— YOUR OBJECTIVE —
Whenever the word "party" turns up in a line of the data below, copy that line.

— EXTRACTED INFORMATION —

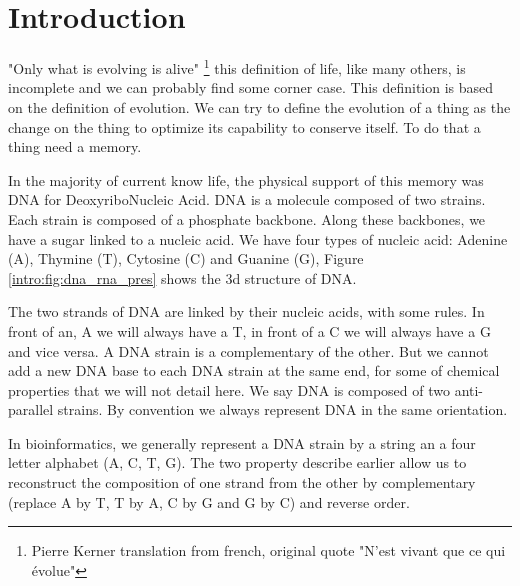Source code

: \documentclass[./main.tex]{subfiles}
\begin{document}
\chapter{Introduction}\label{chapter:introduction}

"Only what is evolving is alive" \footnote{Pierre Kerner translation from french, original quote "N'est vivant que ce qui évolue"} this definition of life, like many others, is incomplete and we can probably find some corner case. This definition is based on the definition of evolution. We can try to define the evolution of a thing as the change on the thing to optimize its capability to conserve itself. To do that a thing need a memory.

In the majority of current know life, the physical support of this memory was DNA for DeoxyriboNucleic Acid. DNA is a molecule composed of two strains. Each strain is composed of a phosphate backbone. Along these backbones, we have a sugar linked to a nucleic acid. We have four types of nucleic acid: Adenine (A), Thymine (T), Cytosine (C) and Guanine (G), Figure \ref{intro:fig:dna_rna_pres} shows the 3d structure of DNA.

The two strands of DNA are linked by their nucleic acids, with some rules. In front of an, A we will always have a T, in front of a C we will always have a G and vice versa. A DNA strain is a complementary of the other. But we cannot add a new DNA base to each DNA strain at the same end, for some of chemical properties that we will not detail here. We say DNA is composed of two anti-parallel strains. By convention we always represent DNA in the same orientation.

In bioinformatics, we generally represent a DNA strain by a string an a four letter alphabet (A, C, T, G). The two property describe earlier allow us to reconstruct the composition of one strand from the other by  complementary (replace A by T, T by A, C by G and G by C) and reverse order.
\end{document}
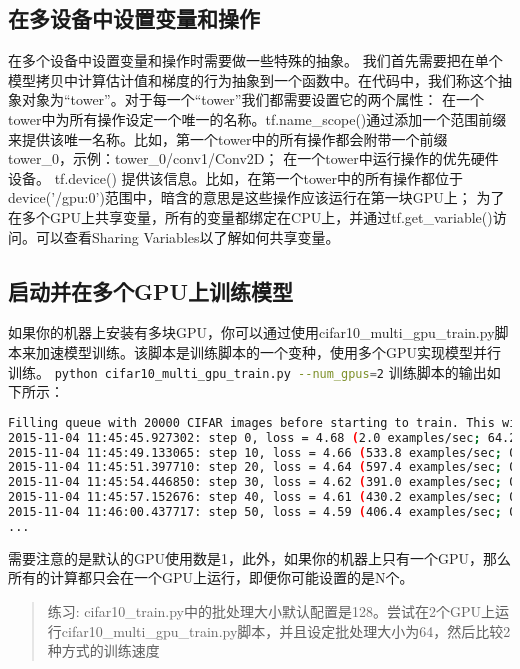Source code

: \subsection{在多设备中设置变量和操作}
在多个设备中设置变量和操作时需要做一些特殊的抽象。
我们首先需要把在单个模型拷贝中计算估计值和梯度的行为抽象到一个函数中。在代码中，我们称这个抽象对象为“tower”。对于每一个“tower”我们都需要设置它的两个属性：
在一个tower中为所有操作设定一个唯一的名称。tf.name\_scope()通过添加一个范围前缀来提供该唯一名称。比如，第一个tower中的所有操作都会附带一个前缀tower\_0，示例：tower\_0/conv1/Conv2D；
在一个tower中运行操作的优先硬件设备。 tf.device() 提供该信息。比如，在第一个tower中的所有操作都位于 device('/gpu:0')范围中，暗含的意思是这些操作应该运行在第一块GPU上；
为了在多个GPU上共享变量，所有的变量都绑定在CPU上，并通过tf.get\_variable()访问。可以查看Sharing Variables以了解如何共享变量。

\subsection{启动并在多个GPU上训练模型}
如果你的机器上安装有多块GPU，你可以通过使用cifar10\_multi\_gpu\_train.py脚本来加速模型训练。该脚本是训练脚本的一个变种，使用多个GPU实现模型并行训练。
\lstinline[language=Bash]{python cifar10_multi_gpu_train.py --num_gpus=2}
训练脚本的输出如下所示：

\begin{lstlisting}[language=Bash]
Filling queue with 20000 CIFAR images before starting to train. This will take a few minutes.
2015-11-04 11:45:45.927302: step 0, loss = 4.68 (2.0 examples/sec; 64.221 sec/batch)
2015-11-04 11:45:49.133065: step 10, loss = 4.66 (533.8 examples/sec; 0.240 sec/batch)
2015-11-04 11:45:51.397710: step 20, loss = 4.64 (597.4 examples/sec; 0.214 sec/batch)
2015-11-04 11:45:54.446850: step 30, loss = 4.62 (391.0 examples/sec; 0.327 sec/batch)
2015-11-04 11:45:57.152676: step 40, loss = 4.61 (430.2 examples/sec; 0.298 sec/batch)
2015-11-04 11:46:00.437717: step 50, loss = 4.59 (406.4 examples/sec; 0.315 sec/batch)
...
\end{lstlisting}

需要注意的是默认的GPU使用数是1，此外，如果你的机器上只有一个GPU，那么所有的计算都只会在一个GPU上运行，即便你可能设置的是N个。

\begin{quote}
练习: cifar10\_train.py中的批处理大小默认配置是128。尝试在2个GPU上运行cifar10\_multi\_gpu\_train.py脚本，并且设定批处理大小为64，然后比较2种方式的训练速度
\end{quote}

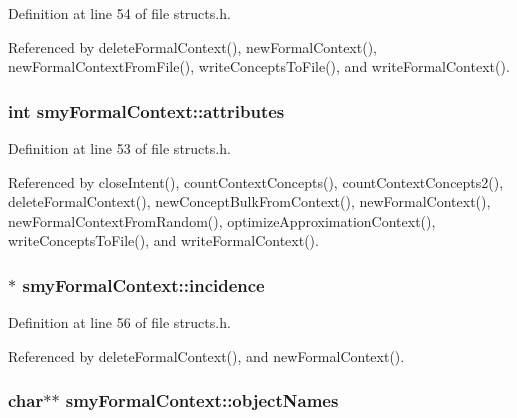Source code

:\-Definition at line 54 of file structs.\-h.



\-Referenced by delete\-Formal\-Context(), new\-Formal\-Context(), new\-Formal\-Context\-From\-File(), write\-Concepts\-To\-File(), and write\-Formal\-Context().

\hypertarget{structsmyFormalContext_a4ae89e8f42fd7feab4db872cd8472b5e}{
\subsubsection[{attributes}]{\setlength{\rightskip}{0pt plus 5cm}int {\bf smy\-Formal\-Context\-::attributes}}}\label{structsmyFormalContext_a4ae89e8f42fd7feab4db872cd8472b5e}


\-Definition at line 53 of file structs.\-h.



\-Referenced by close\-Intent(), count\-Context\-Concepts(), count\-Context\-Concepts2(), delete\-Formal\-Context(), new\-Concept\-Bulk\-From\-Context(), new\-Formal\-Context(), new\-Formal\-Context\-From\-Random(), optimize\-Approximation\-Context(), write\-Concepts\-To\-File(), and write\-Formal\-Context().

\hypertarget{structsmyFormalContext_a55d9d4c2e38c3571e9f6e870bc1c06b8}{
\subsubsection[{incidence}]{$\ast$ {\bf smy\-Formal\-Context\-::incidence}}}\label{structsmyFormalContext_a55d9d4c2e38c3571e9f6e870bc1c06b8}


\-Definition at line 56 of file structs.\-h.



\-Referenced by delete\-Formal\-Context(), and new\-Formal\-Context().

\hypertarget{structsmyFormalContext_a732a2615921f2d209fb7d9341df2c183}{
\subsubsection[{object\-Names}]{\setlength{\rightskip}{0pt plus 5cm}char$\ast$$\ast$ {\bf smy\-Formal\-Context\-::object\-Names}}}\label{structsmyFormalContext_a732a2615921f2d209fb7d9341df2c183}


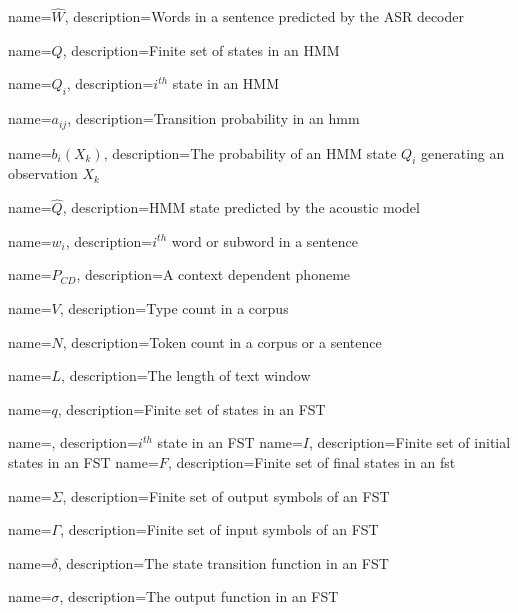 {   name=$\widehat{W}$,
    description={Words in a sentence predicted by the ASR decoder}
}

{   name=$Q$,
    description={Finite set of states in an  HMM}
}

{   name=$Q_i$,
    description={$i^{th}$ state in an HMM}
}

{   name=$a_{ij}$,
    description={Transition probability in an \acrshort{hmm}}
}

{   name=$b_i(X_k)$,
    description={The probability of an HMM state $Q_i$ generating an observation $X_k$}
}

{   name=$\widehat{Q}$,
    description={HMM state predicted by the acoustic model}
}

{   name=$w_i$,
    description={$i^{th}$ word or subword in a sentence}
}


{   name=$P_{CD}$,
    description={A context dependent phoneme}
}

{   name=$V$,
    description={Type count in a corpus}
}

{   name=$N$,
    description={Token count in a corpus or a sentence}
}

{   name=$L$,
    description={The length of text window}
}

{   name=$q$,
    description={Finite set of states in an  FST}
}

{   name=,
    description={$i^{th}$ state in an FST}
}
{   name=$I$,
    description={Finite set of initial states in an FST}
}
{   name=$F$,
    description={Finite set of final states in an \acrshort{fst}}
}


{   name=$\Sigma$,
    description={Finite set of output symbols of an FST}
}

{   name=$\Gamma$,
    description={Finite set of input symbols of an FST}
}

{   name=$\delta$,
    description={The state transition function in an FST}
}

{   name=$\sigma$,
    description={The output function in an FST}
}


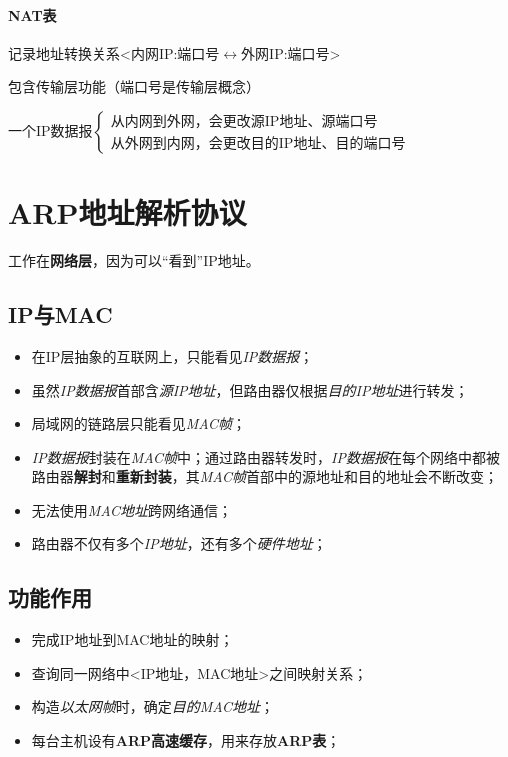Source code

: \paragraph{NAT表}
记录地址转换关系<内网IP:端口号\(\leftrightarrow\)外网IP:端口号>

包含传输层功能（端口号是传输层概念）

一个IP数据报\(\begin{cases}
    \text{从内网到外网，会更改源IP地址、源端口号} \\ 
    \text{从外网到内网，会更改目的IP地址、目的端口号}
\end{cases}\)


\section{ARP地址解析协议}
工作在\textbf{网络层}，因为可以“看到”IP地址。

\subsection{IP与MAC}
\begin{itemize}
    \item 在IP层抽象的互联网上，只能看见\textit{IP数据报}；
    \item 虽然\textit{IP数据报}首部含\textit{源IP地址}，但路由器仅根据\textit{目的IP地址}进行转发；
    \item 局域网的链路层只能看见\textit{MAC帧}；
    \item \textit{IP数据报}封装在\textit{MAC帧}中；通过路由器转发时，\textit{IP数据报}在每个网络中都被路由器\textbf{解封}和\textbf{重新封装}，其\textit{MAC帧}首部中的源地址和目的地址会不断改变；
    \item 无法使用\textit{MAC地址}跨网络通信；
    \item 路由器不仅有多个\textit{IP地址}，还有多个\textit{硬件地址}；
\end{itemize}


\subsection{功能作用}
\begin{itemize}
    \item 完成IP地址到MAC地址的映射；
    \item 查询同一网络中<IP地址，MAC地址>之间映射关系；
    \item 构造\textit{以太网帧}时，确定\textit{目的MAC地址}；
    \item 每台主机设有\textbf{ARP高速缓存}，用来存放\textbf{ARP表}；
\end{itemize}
...
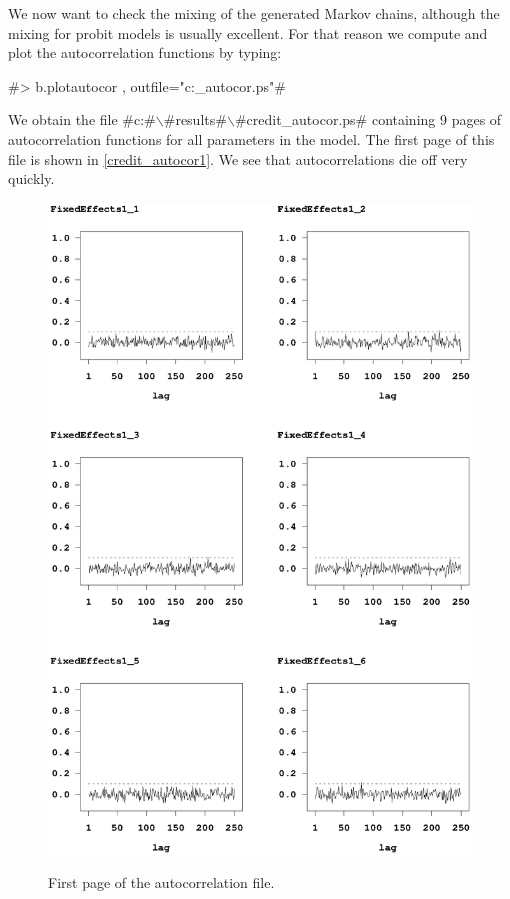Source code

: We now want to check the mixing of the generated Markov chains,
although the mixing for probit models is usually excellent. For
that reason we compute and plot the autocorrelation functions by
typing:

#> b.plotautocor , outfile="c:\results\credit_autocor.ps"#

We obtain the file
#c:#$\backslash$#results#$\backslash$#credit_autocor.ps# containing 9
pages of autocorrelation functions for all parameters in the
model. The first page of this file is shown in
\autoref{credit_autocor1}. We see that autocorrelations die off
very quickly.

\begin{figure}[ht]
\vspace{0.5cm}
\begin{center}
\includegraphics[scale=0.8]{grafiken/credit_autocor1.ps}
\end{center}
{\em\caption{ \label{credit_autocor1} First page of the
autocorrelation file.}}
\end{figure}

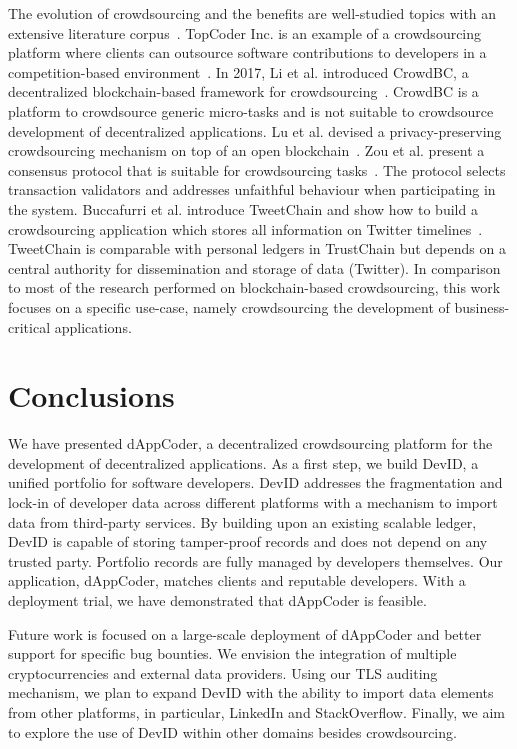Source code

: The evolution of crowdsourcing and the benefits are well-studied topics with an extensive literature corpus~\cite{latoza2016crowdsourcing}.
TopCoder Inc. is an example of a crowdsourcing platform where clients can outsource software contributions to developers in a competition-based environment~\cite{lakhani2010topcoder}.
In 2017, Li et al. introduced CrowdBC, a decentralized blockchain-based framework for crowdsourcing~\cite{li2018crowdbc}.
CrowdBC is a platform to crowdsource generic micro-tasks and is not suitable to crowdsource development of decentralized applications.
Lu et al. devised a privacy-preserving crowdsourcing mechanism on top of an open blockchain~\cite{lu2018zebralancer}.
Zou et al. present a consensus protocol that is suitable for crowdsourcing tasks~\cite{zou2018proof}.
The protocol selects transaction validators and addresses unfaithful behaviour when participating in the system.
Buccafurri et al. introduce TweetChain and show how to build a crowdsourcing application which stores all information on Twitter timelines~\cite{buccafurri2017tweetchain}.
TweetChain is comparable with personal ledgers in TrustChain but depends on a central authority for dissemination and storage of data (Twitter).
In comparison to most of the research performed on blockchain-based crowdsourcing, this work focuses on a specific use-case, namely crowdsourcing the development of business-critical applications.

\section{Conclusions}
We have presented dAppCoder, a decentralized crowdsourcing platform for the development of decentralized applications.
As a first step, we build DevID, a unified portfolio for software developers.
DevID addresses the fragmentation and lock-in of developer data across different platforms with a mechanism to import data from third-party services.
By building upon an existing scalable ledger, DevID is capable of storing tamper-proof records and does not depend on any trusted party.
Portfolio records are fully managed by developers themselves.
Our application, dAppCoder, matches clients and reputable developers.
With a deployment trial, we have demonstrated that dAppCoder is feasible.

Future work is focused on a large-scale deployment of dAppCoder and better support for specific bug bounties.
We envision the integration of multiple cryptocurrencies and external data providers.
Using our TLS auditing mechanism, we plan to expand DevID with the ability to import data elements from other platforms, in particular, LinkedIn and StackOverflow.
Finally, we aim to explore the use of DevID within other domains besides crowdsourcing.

— RESPONSE TO THE EXERCISE —
DevID addresses the fragmentation and lock-in of developer data across different platforms with a mechanism to import data from third-party services.
By building upon an existing scalable ledger, DevID is capable of storing tamper-proof records and does not depend on any trusted party.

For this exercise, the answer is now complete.